Tom Theis testified that he became familiar with URP when Dwana responded to an ad in the paper. The Theises met with McCarty, who gave Tom a business card that stated, “United Residential Properties, Todd McCarty.” McCarty took the Theises to look at the manufactured home Enriquez had owned. McCarty gave the price and “kept saying [there] wasn't anything wrong with the house.” Tom noticed some “black stuff” inside the home but thought it was just dirt, so he did not ask McCarty about it.

The Theises purchased the house from URP in July 2005. When Tom met with Enriquez to arrange for the home to be moved from her property, Enriquez told him that the house had mold. After discovering mold in the home, the Theises sued URP, Maxwell, and Tallent. The Theises alleged in their live pleading that McCarty was an employee of URP, and that URP, Maxwell, and Tallent were liable for breach of contract, fraud, and false representations and unconscionable conduct under the Deceptive Trade Practices—Consumer Protection Act, Tex. Bus. & Com.Code Ann. §§ 17.41–17.63 (Vernon 2011) (DTPA).

The trial court signed findings of fact and conclusions of law, in which it determined that Appellants were liable for fraud, false and misleading representations under the DTPA, and unconscionable conduct under the DTPA. The trial court signed a final judgment in favor of the Theises finding Appellants jointly and severally liable for economic damages of $45,000, additional damages of $67,500 for intentional and unconscionable conduct, attorney's fees of $25,000, and additional post-judgment and appellate attorney's fees. 1

Jurisdiction

In their first and second issues, Appellants argue that the trial court lacked subject matter jurisdiction because (1) the court dismissed the case and then reinstated it after the court's plenary power expired; and (2) the Theises failed to exhaust administrative remedies required under the primary and exclusive jurisdiction doctrines.

I. Jurisdiction to Reinstate

On October 30, 2006, the trial court dismissed the Theises' suit for want of prosecution. The Theises' counsel at the time, Charles Heard, mailed to the court a verified motion to reinstate on November 30, 2006; it was received on December 4, 2006.2 The Theises concede that Heard's motion was filed more than 30 days after the trial court signed the dismissal order.

Generally, a motion to reinstate must be filed within 30 days of the trial court's dismissal. SeeTex.R. Civ. P. 165a(3). This deadline is jurisdictional, and a trial court loses jurisdiction to reinstate a dismissed case after the deadline. See, e.g., Walker v. Harrison, 597 S.W.2d 913, 915 (Tex.1980) (This court has repeatedly held that the time limits provided in rule 165a are mandatory and jurisdictional and that orders of reinstatement entered after their expiration are void.”).
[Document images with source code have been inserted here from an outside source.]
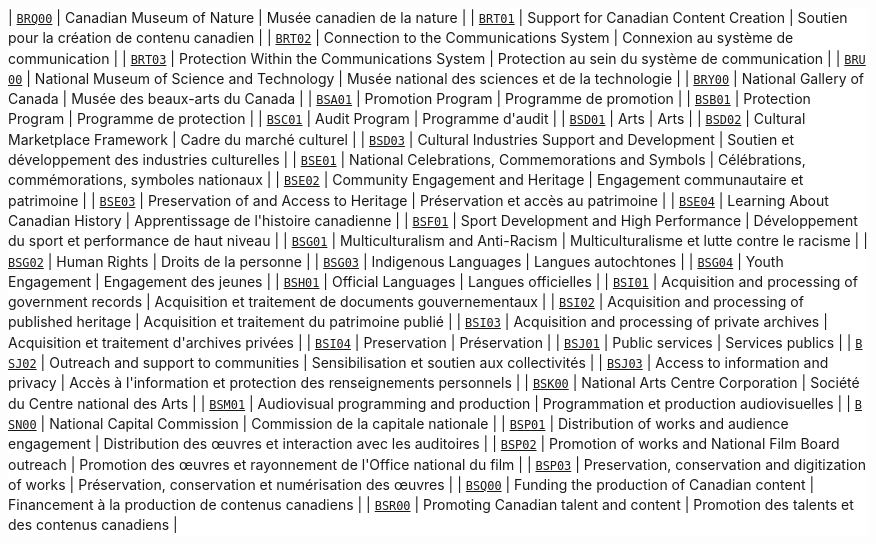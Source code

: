 | [`BRQ00`](#BRQ00) | Canadian Museum of Nature | Musée canadien de la nature |
| [`BRT01`](#BRT01) | Support for Canadian Content Creation | Soutien pour la création de contenu canadien |
| [`BRT02`](#BRT02) | Connection to the Communications System | Connexion au système de communication |
| [`BRT03`](#BRT03) | Protection Within the Communications System | Protection au sein du système de communication |
| [`BRU00`](#BRU00) | National Museum of Science and Technology | Musée national des sciences et de la technologie |
| [`BRY00`](#BRY00) | National Gallery of Canada | Musée des beaux-arts du Canada |
| [`BSA01`](#BSA01) | Promotion Program | Programme de promotion |
| [`BSB01`](#BSB01) | Protection Program | Programme de protection |
| [`BSC01`](#BSC01) | Audit Program | Programme d'audit |
| [`BSD01`](#BSD01) | Arts | Arts |
| [`BSD02`](#BSD02) | Cultural Marketplace Framework | Cadre du marché culturel |
| [`BSD03`](#BSD03) | Cultural Industries Support and Development | Soutien et développement des industries culturelles |
| [`BSE01`](#BSE01) | National Celebrations, Commemorations and Symbols | Célébrations, commémorations, symboles nationaux |
| [`BSE02`](#BSE02) | Community Engagement and Heritage | Engagement communautaire et patrimoine |
| [`BSE03`](#BSE03) | Preservation of and Access to Heritage | Préservation et accès au patrimoine |
| [`BSE04`](#BSE04) | Learning About Canadian History | Apprentissage de l'histoire canadienne |
| [`BSF01`](#BSF01) | Sport Development and High Performance | Développement du sport et performance de haut niveau |
| [`BSG01`](#BSG01) | Multiculturalism and Anti-Racism | Multiculturalisme et lutte contre le racisme |
| [`BSG02`](#BSG02) | Human Rights | Droits de la personne |
| [`BSG03`](#BSG03) | Indigenous Languages | Langues autochtones |
| [`BSG04`](#BSG04) | Youth Engagement | Engagement des jeunes |
| [`BSH01`](#BSH01) | Official Languages | Langues officielles |
| [`BSI01`](#BSI01) | Acquisition and processing of government records | Acquisition et traitement de documents gouvernementaux |
| [`BSI02`](#BSI02) | Acquisition and processing of published heritage | Acquisition et traitement du patrimoine publié |
| [`BSI03`](#BSI03) | Acquisition and processing of private archives | Acquisition et traitement d'archives privées |
| [`BSI04`](#BSI04) | Preservation | Préservation |
| [`BSJ01`](#BSJ01) | Public services | Services publics |
| [`BSJ02`](#BSJ02) | Outreach and support to communities | Sensibilisation et soutien aux collectivités |
| [`BSJ03`](#BSJ03) | Access to information and privacy | Accès à l'information et protection des renseignements personnels |
| [`BSK00`](#BSK00) | National Arts Centre Corporation | Société du Centre national des Arts |
| [`BSM01`](#BSM01) | Audiovisual programming and production | Programmation et production audiovisuelles |
| [`BSN00`](#BSN00) | National Capital Commission | Commission de la capitale nationale |
| [`BSP01`](#BSP01) | Distribution of works and audience engagement | Distribution des œuvres et interaction avec les auditoires |
| [`BSP02`](#BSP02) | Promotion of works and National Film Board outreach | Promotion des œuvres et rayonnement de l'Office national du film |
| [`BSP03`](#BSP03) | Preservation, conservation and digitization of works | Préservation, conservation et numérisation des œuvres |
| [`BSQ00`](#BSQ00) | Funding the production of Canadian content | Financement à la production de contenus canadiens |
| [`BSR00`](#BSR00) | Promoting Canadian talent and content | Promotion des talents et des contenus canadiens |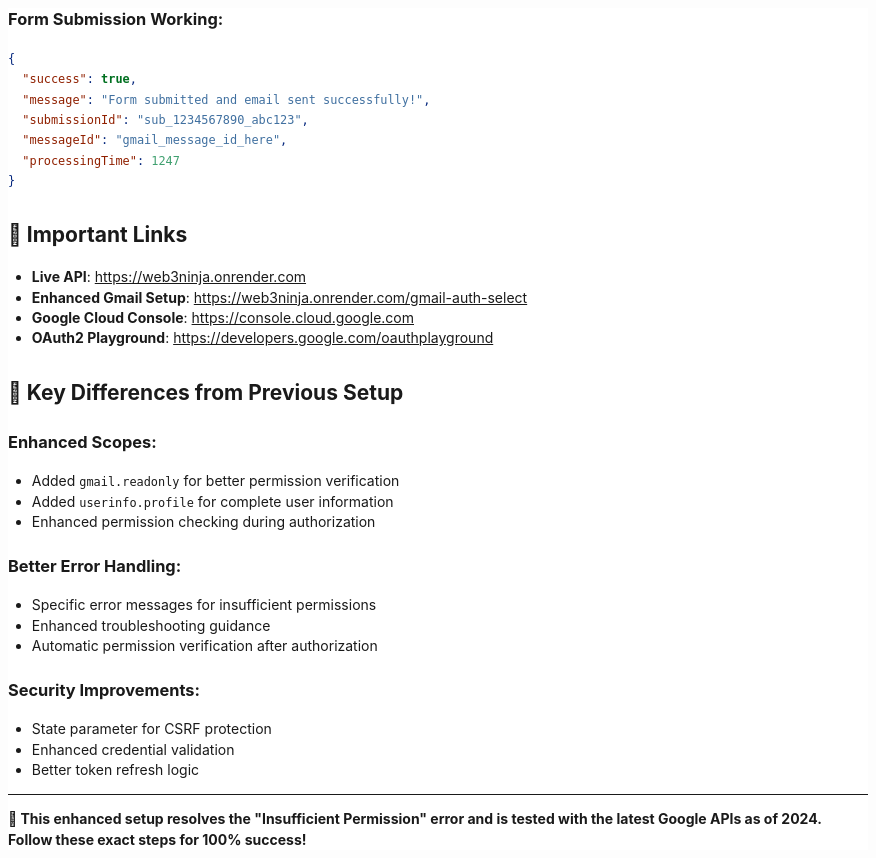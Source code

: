 ### Form Submission Working:
```json
{
  "success": true,
  "message": "Form submitted and email sent successfully!",
  "submissionId": "sub_1234567890_abc123",
  "messageId": "gmail_message_id_here",
  "processingTime": 1247
}
```

## 🔗 **Important Links**

- **Live API**: https://web3ninja.onrender.com
- **Enhanced Gmail Setup**: https://web3ninja.onrender.com/gmail-auth-select
- **Google Cloud Console**: https://console.cloud.google.com
- **OAuth2 Playground**: https://developers.google.com/oauthplayground

## 🎯 **Key Differences from Previous Setup**

### Enhanced Scopes:
- Added `gmail.readonly` for better permission verification
- Added `userinfo.profile` for complete user information
- Enhanced permission checking during authorization

### Better Error Handling:
- Specific error messages for insufficient permissions
- Enhanced troubleshooting guidance
- Automatic permission verification after authorization

### Security Improvements:
- State parameter for CSRF protection
- Enhanced credential validation
- Better token refresh logic

---

**🎉 This enhanced setup resolves the "Insufficient Permission" error and is tested with the latest Google APIs as of 2024. Follow these exact steps for 100% success!**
Nonetheless, the trial court reinstated the case on December 29, 2006. Appellants did not immediately complain about the reinstatement, and the case proceeded to trial on the merits in February 2011. The trial court signed its final judgment on March 18, 2011. On April 12, 2011, Appellants filed a plea to the jurisdiction and alternative motion for new trial raising the alleged jurisdictional defect concerning the trial court's 2006 reinstatement of the case. The Theises responded by filing on May 13, 2011 a motion to extend postjudgment deadlines under Texas Rule of Civil Procedure 306a(4)-(5) and affidavits from Tom, Dwana, and Heard. The trial court denied Appellants' plea to the jurisdiction and motion for new trial in an order signed on May 27, 2011. The trial court did not expressly rule on the Theises' motion; it scratched out the portions of the order submitted by the Theises reciting that they did not receive actual notice of the dismissal order until November 30, 2006.3

Rule 165a(3) states that a motion to reinstate must be filed “within 30 days after the order of dismissal is signed or within the period provided by Rule 306a.” Tex.R. Civ. P. 165a(3). Rule 306a provides:

1. Beginning of periods. The date of judgment or order is signed as shown of record shall determine the beginning of the periods prescribed by these rules ... for filing in the trial court the various documents that these rules authorize a party to file within such periods including ... motions to reinstate a case dismissed for want of prosecution....

* * *

4. No notice of judgment. If within twenty days after the judgment or other appealable order is signed, a party adversely affected by it or his attorney has neither received the notice required by paragraph (3) of this rule nor acquired actual knowledge of the order, then with respect to that party all the periods mentioned in paragraph (1) shall begin on the date that such party or his attorney received such notice or acquired actual knowledge of the signing, whichever occurred first, but in no event shall such periods begin more than ninety days after the original judgment or other appealable order was signed.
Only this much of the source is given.